Pour quelques barils de plus

Droits humains • Expropriations, intimidations, les grandes compagnies pétrolières et les banques qui les soutiennent ferment les yeux lorsqu’il s’agit de faire des profits. Trois militants écologistes venus d’Afrique et d’Asie en témoignent. (Par Eric Serres, paru dans L'Humanité)

La semaine a été compliquée pour les militants écologistes et leurs invités de l’étranger, Ilham Rawoot, Florence Sitwaminya, venues d’Afrique, et René Pamplona, des Philippines à fin mai. Hués par les actionnaires lors de l’assemblée générale de Natixis à Paris, menacés de garde à vue par la police lors de la distribution de documents devant le siège de Total, ils ne s’attendaient pas à un tel accueil. Présents afin de donner des explications, mais aussi interpeller le pétrolier Total et les banques françaises impliqués à divers degrés dans des projets pétroliers ou d’extraction minière, ils n’ont finalement rencontré que mépris. Pas la moindre empathie face aux menaces qu’ils encourent à vouloir défendre leurs terres, les communautés et le climat.

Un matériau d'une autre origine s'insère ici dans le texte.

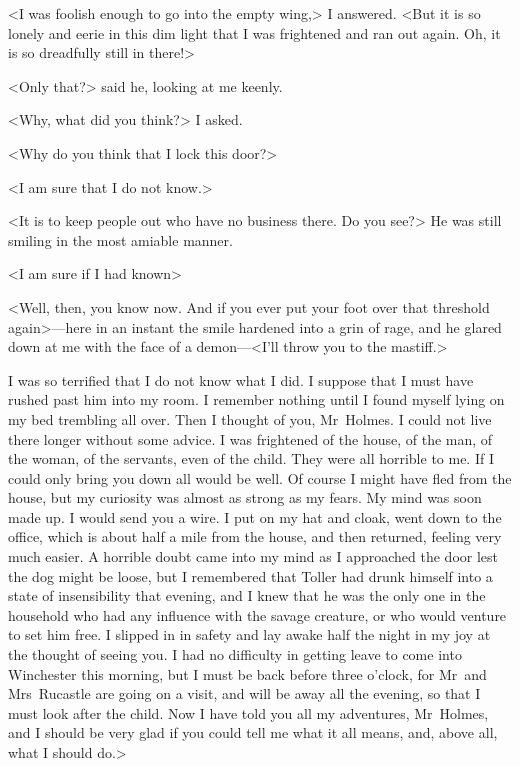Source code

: <I was foolish enough to go into the empty wing,> I answered. <But it is so lonely and eerie in this dim light that I was frightened and ran out again. Oh, it is so dreadfully still in there!>

<Only that?> said he, looking at me keenly.

<Why, what did you think?> I asked.

<Why do you think that I lock this door?>

<I am sure that I do not know.>

<It is to keep people out who have no business there. Do you see?> He was still smiling in the most amiable manner.

<I am sure if I had known\longdash>

<Well, then, you know now. And if you ever put your foot over that threshold again>—here in an instant the smile hardened into a grin of rage, and he glared down at me with the face of a demon—<I'll throw you to the mastiff.>

I was so terrified that I do not know what I did. I suppose that I must have rushed past him into my room. I remember nothing until I found myself lying on my bed trembling all over. Then I thought of you, Mr~Holmes. I could not live there longer without some advice. I was frightened of the house, of the man, of the woman, of the servants, even of the child. They were all horrible to me. If I could only bring you down all would be well. Of course I might have fled from the house, but my curiosity was almost as strong as my fears. My mind was soon made up. I would send you a wire. I put on my hat and cloak, went down to the office, which is about half a mile from the house, and then returned, feeling very much easier. A horrible doubt came into my mind as I approached the door lest the dog might be loose, but I remembered that Toller had drunk himself into a state of insensibility that evening, and I knew that he was the only one in the household who had any influence with the savage creature, or who would venture to set him free. I slipped in in safety and lay awake half the night in my joy at the thought of seeing you. I had no difficulty in getting leave to come into Winchester this morning, but I must be back before three o'clock, for Mr~and Mrs~Rucastle are going on a visit, and will be away all the evening, so that I must look after the child. Now I have told you all my adventures, Mr~Holmes, and I should be very glad if you could tell me what it all means, and, above all, what I should do.>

Ainsi llham Rawoot, des Amis de la Terre Mozambique, partie à la rencontre de Christophe Viprey, directeur général de BPI Assurance Export – très investi dans les aides à projets gaziers dans son pays -, s’est vu répondre: «Notre seule responsabilité est de financer les projets, pas de savoir ce qui se passe sur le terrain.» Et pourtant, chaque année, plus de 200 militants écologistes sont assassinés à travers la planète, sans compter ceux qui se voient menacés, emprisonnés…

Des dégâts humains, mais aussi environnementaux

Assis sur un trésor gazier, le Mozambique, avec ses milliards de mètres cubes de gaz à sortir, est l’exemple même de la rapacité des multinationales et de leurs soutiens: «Dans la province de Cabo Delgado, Total, Technip – société française spécialisée dans l’ingénierie de l’énergie – et EDF espèrent tirer profit de l’abondance du gaz», explique lIham, qui rappelle que ces trois entreprises sont aussi soutenues par la Banque publique d’investissement (BPI), mais aussi Natixis, Société générale, Crédit agricole et BNP Paribas.

Pourtant, au-delà de cette nouvelle quête d’hydro-carbures qui fait espérer le gouvernement du Mozambique, ce sont les méthodes qui terrorisent la jeune femme: «Tout cela s’accompagne d’une militarisation accrue et de la présence de sociétés internationales privées de sécurité. L’État n’hésite pas, afin de répondre aux exigences des multinationales, à déplacer des populations ou encore envoyer des communautés de pêcheurs à plus de 10 km des côtes. Loin de leur activité.» Dégâts humains, donc, mais aussi environnementaux. La zone côtière, concernée par ce futur marché du gaz, abrite une faune et une flore exceptionnelles, certaines espèces considérées en danger par l’Union internationale pour la conservation de la nature, ainsi que des écosystèmes rares. «Il y a aussi la flore et la faune de l’archipel des Quirimbas, réserve de biosphère reconnue par l’Unesco qui est aujourd’hui menacée», termine Ilham Rawoot.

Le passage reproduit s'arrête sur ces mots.